Sometimes I create a repository locally before creating it elsewhere. In order to push everything up, there are two quick steps.
git remote add origin <url>
git push --set-upstream origin main
If the origin of a local repository is being changed, first remove the old one:
git remote rm origin
When using open source software, I find myself making small changes that are very specific to what I am doing but it's not enough to make a fork of the repository and track in a separate branch. There are so few changes that it's easier to just make a document outlining them and where to apply them. An easier way to do this is with a patch. A patch file is the textual output from a git diff
that Git can understand when you want to apply it to the code. This is handy when the same codebase is used in multiple locations and can be used for automated setup, or for quicker manual setup.
git diff
works by relaying any changes that are tracked, such as this file:
diff --git a/tools/git.md b/tools/git.md
index 149d1e2..7c2118a 100644
--- a/tools/git.md
+++ b/tools/git.md
@@ -8,3 +8,6 @@ git remote add origin <url>
git push --set-upstream origin main
+## Save Changes to Use Later or on Another Machine as a Patch
+
+When using open source software, I find myself making small changes that are very specific to what I am doing but it's not enough to make a fork of the repository and track in a separate branch. There are so few changes that it's easier to just make a document outlining them and where to apply them. An easier way to do this is with a patch. A patch file is the textual output from a `git diff` that Git can understand when you want to apply it to the code. This is handy when the same codebase is used in multiple locations and can be used for automated setup, or for quicker manual setup.

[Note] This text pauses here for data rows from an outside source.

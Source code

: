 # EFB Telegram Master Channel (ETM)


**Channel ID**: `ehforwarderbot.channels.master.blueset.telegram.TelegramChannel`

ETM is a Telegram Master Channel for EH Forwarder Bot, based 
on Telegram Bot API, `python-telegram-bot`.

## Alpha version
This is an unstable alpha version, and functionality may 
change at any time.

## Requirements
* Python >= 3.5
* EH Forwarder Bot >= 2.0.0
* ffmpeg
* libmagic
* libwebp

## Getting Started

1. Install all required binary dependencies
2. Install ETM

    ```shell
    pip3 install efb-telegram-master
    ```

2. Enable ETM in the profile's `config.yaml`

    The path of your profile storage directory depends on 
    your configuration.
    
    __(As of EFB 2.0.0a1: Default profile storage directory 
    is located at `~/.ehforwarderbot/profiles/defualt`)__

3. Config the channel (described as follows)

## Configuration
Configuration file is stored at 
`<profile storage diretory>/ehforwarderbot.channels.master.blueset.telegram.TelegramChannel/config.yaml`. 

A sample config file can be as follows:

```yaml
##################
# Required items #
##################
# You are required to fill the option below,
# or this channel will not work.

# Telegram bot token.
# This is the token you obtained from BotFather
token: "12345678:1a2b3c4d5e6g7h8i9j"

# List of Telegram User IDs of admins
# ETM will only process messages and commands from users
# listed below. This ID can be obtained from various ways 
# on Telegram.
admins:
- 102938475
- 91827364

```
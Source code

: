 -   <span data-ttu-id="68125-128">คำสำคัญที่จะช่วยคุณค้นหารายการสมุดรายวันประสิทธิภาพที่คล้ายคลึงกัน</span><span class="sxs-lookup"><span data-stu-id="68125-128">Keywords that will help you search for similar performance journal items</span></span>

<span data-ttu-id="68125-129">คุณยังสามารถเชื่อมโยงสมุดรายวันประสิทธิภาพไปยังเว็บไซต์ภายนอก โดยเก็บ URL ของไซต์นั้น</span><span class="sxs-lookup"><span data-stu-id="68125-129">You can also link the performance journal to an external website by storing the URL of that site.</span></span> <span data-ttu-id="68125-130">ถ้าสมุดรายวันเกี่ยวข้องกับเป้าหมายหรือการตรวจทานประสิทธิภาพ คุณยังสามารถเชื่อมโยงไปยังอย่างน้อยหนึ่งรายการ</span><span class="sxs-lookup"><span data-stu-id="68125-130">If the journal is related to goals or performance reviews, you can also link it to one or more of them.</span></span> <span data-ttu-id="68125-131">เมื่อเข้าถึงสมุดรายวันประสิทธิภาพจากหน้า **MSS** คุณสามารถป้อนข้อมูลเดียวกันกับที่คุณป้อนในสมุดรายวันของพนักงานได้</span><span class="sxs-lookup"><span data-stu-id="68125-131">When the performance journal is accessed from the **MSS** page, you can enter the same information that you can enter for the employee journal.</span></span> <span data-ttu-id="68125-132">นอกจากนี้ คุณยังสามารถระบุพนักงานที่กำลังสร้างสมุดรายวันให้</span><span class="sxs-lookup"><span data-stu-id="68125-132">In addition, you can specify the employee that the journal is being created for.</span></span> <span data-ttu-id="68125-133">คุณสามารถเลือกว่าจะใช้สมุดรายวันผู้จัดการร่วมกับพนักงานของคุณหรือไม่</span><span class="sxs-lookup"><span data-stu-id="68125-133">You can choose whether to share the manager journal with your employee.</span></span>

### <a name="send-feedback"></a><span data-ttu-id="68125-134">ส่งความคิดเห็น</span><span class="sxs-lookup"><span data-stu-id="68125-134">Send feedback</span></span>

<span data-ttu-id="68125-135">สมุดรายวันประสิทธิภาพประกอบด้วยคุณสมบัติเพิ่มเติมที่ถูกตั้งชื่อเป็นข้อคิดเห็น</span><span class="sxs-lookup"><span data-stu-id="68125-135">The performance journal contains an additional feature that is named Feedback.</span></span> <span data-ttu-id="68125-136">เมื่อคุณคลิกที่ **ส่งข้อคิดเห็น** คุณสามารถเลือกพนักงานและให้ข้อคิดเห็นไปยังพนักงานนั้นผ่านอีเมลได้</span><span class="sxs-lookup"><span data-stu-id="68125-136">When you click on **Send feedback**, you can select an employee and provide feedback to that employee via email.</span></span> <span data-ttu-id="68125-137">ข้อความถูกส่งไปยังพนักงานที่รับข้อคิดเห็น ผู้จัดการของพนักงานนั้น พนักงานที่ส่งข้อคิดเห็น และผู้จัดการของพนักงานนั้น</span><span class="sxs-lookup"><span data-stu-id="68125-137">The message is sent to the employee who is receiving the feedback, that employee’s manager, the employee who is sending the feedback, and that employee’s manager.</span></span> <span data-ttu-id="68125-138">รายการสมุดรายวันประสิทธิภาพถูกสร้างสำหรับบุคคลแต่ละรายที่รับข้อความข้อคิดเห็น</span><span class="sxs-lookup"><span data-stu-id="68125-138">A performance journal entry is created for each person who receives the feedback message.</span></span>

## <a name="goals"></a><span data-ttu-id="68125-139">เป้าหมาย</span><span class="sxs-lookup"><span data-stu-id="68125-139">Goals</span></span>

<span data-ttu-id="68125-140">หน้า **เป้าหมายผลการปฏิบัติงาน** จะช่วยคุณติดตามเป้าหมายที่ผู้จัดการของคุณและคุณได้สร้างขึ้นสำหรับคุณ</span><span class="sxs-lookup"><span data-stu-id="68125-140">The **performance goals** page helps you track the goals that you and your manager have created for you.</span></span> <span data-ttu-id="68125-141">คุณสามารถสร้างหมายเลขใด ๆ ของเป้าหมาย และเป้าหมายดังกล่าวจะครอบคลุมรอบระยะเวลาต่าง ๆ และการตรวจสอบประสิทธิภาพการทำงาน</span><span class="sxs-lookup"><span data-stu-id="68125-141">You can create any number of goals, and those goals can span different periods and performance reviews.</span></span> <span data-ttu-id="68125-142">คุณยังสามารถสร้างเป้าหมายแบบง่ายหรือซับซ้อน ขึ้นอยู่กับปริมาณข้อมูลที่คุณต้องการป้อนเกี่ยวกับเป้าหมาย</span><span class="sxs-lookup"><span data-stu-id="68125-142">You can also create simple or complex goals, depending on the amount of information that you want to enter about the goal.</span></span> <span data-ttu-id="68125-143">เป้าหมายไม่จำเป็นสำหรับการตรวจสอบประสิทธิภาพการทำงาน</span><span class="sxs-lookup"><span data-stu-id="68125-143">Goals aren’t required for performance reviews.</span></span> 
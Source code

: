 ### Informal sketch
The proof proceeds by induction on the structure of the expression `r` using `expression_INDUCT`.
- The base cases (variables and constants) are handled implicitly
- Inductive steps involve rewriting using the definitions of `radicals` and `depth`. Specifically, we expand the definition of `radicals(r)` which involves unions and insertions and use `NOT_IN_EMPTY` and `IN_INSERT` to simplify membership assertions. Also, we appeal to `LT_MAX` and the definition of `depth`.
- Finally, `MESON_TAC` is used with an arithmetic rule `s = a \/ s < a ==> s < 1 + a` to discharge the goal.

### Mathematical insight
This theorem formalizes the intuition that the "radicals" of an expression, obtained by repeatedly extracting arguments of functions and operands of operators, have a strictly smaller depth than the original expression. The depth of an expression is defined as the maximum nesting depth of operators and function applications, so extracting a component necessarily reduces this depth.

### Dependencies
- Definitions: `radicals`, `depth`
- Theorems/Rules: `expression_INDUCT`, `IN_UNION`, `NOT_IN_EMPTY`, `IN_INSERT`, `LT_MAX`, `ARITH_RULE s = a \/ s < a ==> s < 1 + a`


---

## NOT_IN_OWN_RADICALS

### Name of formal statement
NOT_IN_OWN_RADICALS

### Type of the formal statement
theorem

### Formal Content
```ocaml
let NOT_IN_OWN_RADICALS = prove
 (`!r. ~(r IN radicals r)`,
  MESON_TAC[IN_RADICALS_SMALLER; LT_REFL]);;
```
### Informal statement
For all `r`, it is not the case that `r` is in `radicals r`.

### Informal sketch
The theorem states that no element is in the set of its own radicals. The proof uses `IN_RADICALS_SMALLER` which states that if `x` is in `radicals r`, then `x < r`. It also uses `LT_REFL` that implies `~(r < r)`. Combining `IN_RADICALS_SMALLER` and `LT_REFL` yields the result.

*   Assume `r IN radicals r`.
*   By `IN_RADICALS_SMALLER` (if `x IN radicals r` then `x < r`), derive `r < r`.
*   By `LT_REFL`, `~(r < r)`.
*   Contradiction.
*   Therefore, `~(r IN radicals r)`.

To save these staged changes into a patch file, redirect the standard output into my_patch.patch
.
git diff --cached --no-color > my_patch.patch
Then the changes can be applied to a repository without the changes.
git apply my_patch.patch
When working in a shared codebase with updates here and there, you may have changes that you need to save but they are not able to be committed. In other cases, you made some modifications but need to merge a branch into your code to finish the work. When you are unable to commit the changes, you can stash them instead. Stashing will affect all of your tracked changes that could/would be overwritten by pulling updates or merging. Then once the updates are added to your repository, the changes can be popped back in. A workflow would look like this:
git stash
git pull
git stash pop
- First the tracked changes were stashed.
- Next the repository pulled the latest updates.
- Then the stash was popped back into the codebase.
To undo the most recent local commit:
git reset HEAD~
- This will leave the files unchanged but all of the modifications will need added and committed again.
- This is useful when you've made local changes and a commit that you want to push but the main branch is already ahead of you.